- There's not much to say about acting but this. Never settle back on your heels. Never relax. If you relax, the audience relaxes. And always mean everything you say.
- All I try to do is to realise the man I'm playing fully, then put as much into my acting as I know how. To do it, I draw upon all that I've ever known, heard, seen or remember.
- My biggest concern is that doing a rough-and-tumble scene I might hurt someone accidentally.
- [in the early 1960s] In this business you need enthusiasm. I don't have enthusiasm for acting anymore. Acting is not the beginning and end of everything.
- They need you. Without you, they have an empty screen. So, when you get on there, just do what you think is right and stick with it.
- Where I come from, if there's a buck to be made, you don't ask questions, you go ahead and make it.
- With me, a career was the simple matter of putting groceries on the table.
- Once a song and dance man, always a song and dance man. Those few words tell as much about me professionally as there is to tell.
- I hate the word "superstar". I have never been able to think in those terms. They are overstatements. You don't hear them speak of [William Shakespeare] as a superpoet. You don't hear them call Michelangelo a superpainter. They only apply the word to this mundane market.
- You know, the period of World War I and the Roaring Twenties were really just about the same as today. You worked, and you made a living if you could, and you tried to make the best of things. For an actor or a dancer, it was no different then than today. It was a struggle.
- My father was totally Irish, and so I went to Ireland once. I found it to be very much like New York, for it was a beautiful country, and both the women and men were good-looking.
- [about his most famous misquoted line] I never actually said, "Nnng-you dirty ra-at!" What I actually said was [imitating Cary Grant] "Judy! Judy! Judy!"
- Learn your lines, find your mark, look 'em in the eye and tell 'em the truth.
- [about The Public Enemy (1931)] What not many people know is that right up to two days before shooting started, I was going to play the good guy, the pal.
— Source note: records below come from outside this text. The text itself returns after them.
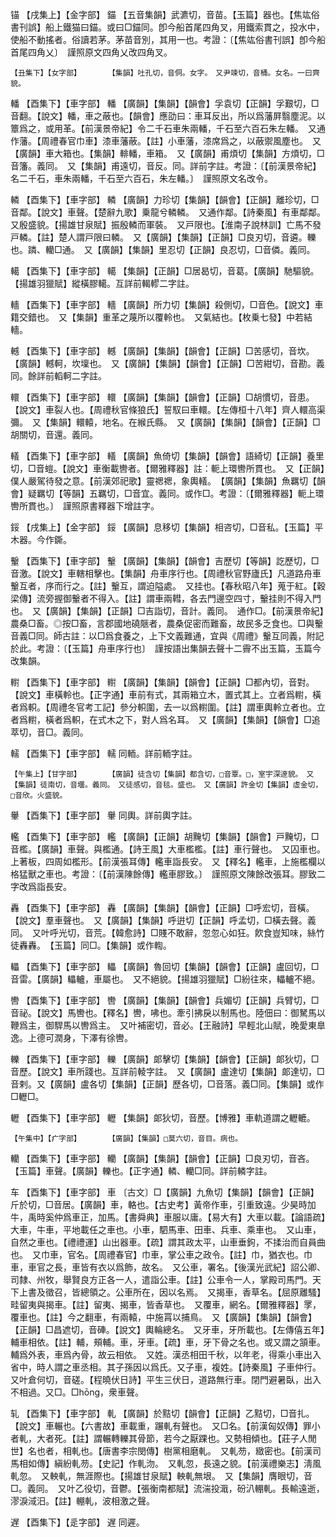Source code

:<!-- { "loadSidebar": true } -->
锚	【戌集上】【金字部】	錨	【五音集韻】武瀌切，音苗。【玉篇】器也。【焦竑俗書刊誤】船上鐵猫曰錨。或曰□錨同。卽今船首尾四角叉，用鐵索貫之，投水中，使船不動搖者。俗讀若茅。茅苗音別，其用一也。考證：〔【焦竑俗書刊誤】卽今船首尾四角乂〕　謹照原文四角乂改四角叉。 

	【丑集下】【女字部】		【集韻】吐孔切，音侗。女字。　又尹竦切，音桶。女名。一曰齊貌。

轓	【酉集下】【車字部】	轓	【廣韻】【集韻】【韻會】孚袁切【正韻】孚艱切，□音翻。【說文】轓，車之蔽也。【韻會】應劭曰：車耳反出，所以爲藩屛翳塵泥。以簟爲之，或用革。【前漢景帝紀】令二千石車朱兩轓，千石至六百石朱左轓。　又通作藩。【周禮春官巾車】漆車藩蔽。【註】小車藩，漆席爲之，以蔽禦風塵也。　又【廣韻】車大箱也。【集韻】輫轓，車箱。　又【廣韻】甫煩切【集韻】方煩切，□音籓。義同。　又【集韻】甫遠切，音反。同。詳前字註。考證：〔【前漢景帝紀】名二千石，車朱兩轓，千石至六百石，朱左轓。〕　謹照原文名改令。 

轔	【酉集下】【車字部】	轔	【廣韻】力珍切【集韻】【韻會】【正韻】離珍切，□音鄰。【說文】車聲。【楚辭九歌】乗龍兮轔轔。　又通作鄰。【詩秦風】有車鄰鄰。　又殷盛貌。【揚雄甘泉賦】振殷轔而軍裝。　又戸限也。【淮南子說林訓】亡馬不發戸轔。【註】楚人謂戸限曰轔。　又【廣韻】【集韻】【正韻】□良刃切，音遴。轢也。蹸、轥□通。　又【廣韻】【集韻】里忍切【正韻】良忍切，□音僯。義同。

轕	【酉集下】【車字部】	轕	【集韻】【正韻】□居曷切，音葛。【廣韻】馳驅貌。【揚雄羽獵賦】縱橫膠轕。互詳前輵轇二字註。

轖	【酉集下】【車字部】	轖	【廣韻】所力切【集韻】殺側切，□音色。【說文】車籍交錯也。　又【集韻】重革之蔑所以覆軨也。　又氣結也。【枚乗七發】中若結轖。

轗	【酉集下】【車字部】	轗	【廣韻】【集韻】【韻會】【正韻】□苦感切，音坎。【廣韻】轗軻，坎壈也。　又【廣韻】【集韻】【韻會】【正韻】□苦紺切，音勘。義同。餘詳前轁軻二字註。

轘	【酉集下】【車字部】	轘	【廣韻】【集韻】【韻會】【正韻】□胡慣切，音患。【說文】車裂人也。【周禮秋官條狼氏】誓馭曰車轘。【左傳桓十八年】齊人轘高渠彌。　又【集韻】轘轅，地名。在緱氏縣。　又【廣韻】【集韻】【韻會】【正韻】□胡關切，音還。義同。

轙	【酉集下】【車字部】	轙	【廣韻】魚倚切【集韻】【韻會】語綺切【正韻】養里切，□音螘。【說文】車衡載轡者。【爾雅釋器】註：軛上環轡所貫也。　又【正韻】僕人嚴駕待發之意。【前漢郊祀歌】靈禗禗，象輿轙。　【廣韻】【集韻】魚羈切【韻會】疑羈切【等韻】五羈切，□音宜。義同。或作□。考證：〔【爾雅釋器】軛上環轡所貫也。〕　謹照原書釋器下增註字。 

鋖	【戌集上】【金字部】	鋖	【廣韻】息移切【集韻】相咨切，□音私。【玉篇】平木器。今作鐁。

轚	【酉集下】【車字部】	轚	【廣韻】【集韻】【韻會】吉歷切【等韻】訖歷切，□音激。【說文】車轄相擊也。【集韻】舟車序行也。【周禮秋官野廬氏】凡道路舟車轚互者，序而行之。【註】轚互，謂迫隘處。　又挂也。【春秋昭八年】蒐于紅。【穀梁傳】流旁握御轚者不得入。【註】謂車兩轊，各去門邊空四寸，轚挂則不得入門也。　又【廣韻】【集韻】【正韻】□吉詣切，音計。義同。　通作□。【前漢景帝紀】農桑□畜。◎按□畜，言郡國地磽陿者，農桑促密而難畜，故民多乏食也。□與轚音義□同。師古註：以□爲食養之，上下文義難通，宜與《周禮》轚互同義，附記於此。考證：〔【玉篇】舟車序行也〕　謹按語出集韻去聲十二霽不出玉篇，玉篇今改集韻。 

轛	【酉集下】【車字部】	轛	【廣韻】【集韻】【韻會】【正韻】□都內切，音對。【說文】車橫軨也。【正字通】車前有式，其兩箱立木，置式其上。立者爲轛，橫者爲軹。【周禮冬官考工記】參分軹圍，去一以爲轛圍。【註】謂車輿軨立者也。立者爲轛，橫者爲軹，在式木之下，對人爲名耳。　又【廣韻】【集韻】【韻會】□追萃切，音□。義同。

轜	【酉集下】【車字部】	轜	同輀。詳前輀字註。

	【午集上】【甘字部】		【廣韻】徒含切【集韻】都含切，□音覃。□，室宇深邃貌。　又【集韻】徒南切，音壜。義同。　又徒感切，音毯。盛也。　又【廣韻】許金切【集韻】虛金切，□音欣。火盛貌。

轝	【酉集下】【車字部】	轝	同輿。詳前輿字註。

轞	【酉集下】【車字部】	轞	【廣韻】【正韻】胡黤切【集韻】【韻會】戸黤切，□音檻。【廣韻】車聲。與檻通。【詩王風】大車檻檻。【註】車行聲也。　又囚車也。上著板，四周如檻形。【前漢張耳傳】轞車詣長安。　又【釋名】轞車，上施檻欄以格猛獸之車也。考證：〔【前漢陳餘傳】轞車膠致。〕　謹照原文陳餘改張耳。膠致二字改爲詣長安。 

轟	【酉集下】【車字部】	轟	【廣韻】【集韻】【韻會】【正韻】□呼宏切，音橫。【說文】羣車聲也。　又【廣韻】【集韻】呼逬切【正韻】呼孟切，□橫去聲。義同。　又叶呼光切，音荒。【韓愈詩】□賤不敢辭，忽忽心如狂。飮食豈知味，絲竹徒轟轟。　【玉篇】同□。【集韻】或作輷。

轠	【酉集下】【車字部】	轠	【廣韻】魯回切【集韻】【韻會】【正韻】盧回切，□音雷。【廣韻】轠轤，車屬也。　又不絕貌。【揚雄羽獵賦】□紛往來，轠轤不絕。

轡	【酉集下】【車字部】	轡	【廣韻】【集韻】【韻會】兵媚切【正韻】兵臂切，□音祕。【說文】馬轡也。【釋名】轡，咈也。牽引拂戾以制馬也。陸佃曰：御駑馬以鞭爲主，御駻馬以轡爲主。　又叶補密切，音必。【王融詩】早輕北山賦，晚愛東臯逸。上德可潤身，下澤有徐轡。

轢	【酉集下】【車字部】	轢	【廣韻】郞擊切【集韻】【韻會】【正韻】郞狄切，□音歷。【說文】車所踐也。互詳前輘字註。　又【廣韻】盧達切【集韻】郞達切，□音剌。又【廣韻】盧各切【集韻】【正韻】歷各切，□音落。義□同。【集韻】或作□轣□。

轣	【酉集下】【車字部】	轣	【集韻】郞狄切，音歷。【博雅】車軌道謂之轣轆。

	【午集中】【疒字部】		【廣韻】【集韻】□莫六切，音目。病也。

轥	【酉集下】【車字部】	轥	【廣韻】【集韻】【韻會】【正韻】□良刃切，音吝。【玉篇】車聲。【廣韻】轢也。【正字通】轔、轥□同。詳前轔字註。

车	【酉集下】【車字部】	車	〔古文〕□【廣韻】九魚切【集韻】【韻會】【正韻】斤於切，□音居。【廣韻】車，輅也。【古史考】黃帝作車，引重致遠。少昊時加牛，禹時奚仲爲車正，加馬。【書舜典】車服以庸。【易大有】大車以載。【論語疏】大車，牛車，平地載任之車也。小車，駟馬車、田車、兵車、乘車也。　又山車，自然之車也。【禮禮運】山出器車。【疏】謂其政太平，山車垂鉤，不揉治而自員曲也。　又巾車，官名。【周禮春官】巾車，掌公車之政令。【註】巾，猶衣也。巾車，車官之長，車皆有衣以爲飾，故名。　又公車，署名。【後漢光武紀】詔公卿、司隸、州牧，舉賢良方正各一人，遣詣公車。【註】公車令一人，掌殿司馬門。天下上書及徵召，皆總領之。公車所在，因以名焉。　又揭車，香草名。【屈原離騷】畦留夷與揭車。【註】留夷、揭車，皆香草也。　又覆車，網名。【爾雅釋器】罦，覆車也。【註】今之翻車，有兩轅，中施罥以捕鳥。　又【廣韻】【集韻】【韻會】【正韻】□昌遮切，音硨。【說文】輿輪總名。　又牙車，牙所載也。【左傳僖五年】輔車相依。【註】輔，頰輔。車，牙車。【疏】車，牙下骨之名也。或又謂之頷車。輔爲外表，車爲內骨，故云相依。　又姓。漢丞相田千秋，以年老，得乘小車出入省中，時人謂之車丞相。其子孫因以爲氏。又子車，複姓。【詩秦風】子車仲行。　又叶倉何切，音磋。【程曉伏日詩】平生三伏日，道路無行車。閉門避暑臥，出入不相過。又□。□hōng，衆車聲。

轧	【酉集下】【車字部】	軋	【廣韻】於黠切【韻會】【正韻】乙黠切，□音扎。【說文】車輾也。【六書故】車載重，蹍軋有聲也。　又□名。【前漢匈奴傳】罪小者軋，大者死。【註】謂輾轉轢其骨節，若今之厭踝也。又勢相傾也。【莊子人閒世】名也者，相軋也。【唐書李宗閔傳】樹黨相磨軋。　又軋芴，緻密也。【前漢司馬相如傳】縝紛軋芴。【史記】作軋沕。　又軋忽，長遠之貌。【前漢禮樂志】淸風軋忽。　又軮軋，無涯際也。【揚雄甘泉賦】軮軋無垠。　又【集韻】膺眼切，音□。義同。　又叶乙役切，音鬱。【張衡南都賦】流湍投濈，砏汃輣軋。長輸遠逝，漻淚淢汨。【註】輣軋，波相激之聲。

遅	【酉集下】【辵字部】	遅	同遲。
Edward Woods played it in the end.
- Learn your lines ... plant your feet ... look the other actor in the eye ... say the words ... mean them.
- The lovers of hate, born in fear - Find no release from tension - They spend their lives in a permanent state - Of miserable apprehension.
- When I was younger, if someone had told me I had only two years to live, I'd have gone to an island that was really country--and just rocked it out by myself. But if someone told me the same thing today, I believe I'd probably travel--just to get away from all the noise and nonsense we are surrounded with.
- The things the world most needs are simplicity, honesty and decency--and you find them more often in the country than in the city. My feeling for the country goes beyond sense. I don't like to be in the cities at all. I like to be where animals are--and thing growing.
- [Telegram sent to House Ways and Means Committee regarding No Runways on Vacation Isle - 1969] For more than 30 years I have watched Martha's Vineyard go downhill as a place of natural wonder and peaceful haven. Now they are talking of runways for jets. Is there to be no end to the destruction of all that is natural and worthwhile? Please give it some thought.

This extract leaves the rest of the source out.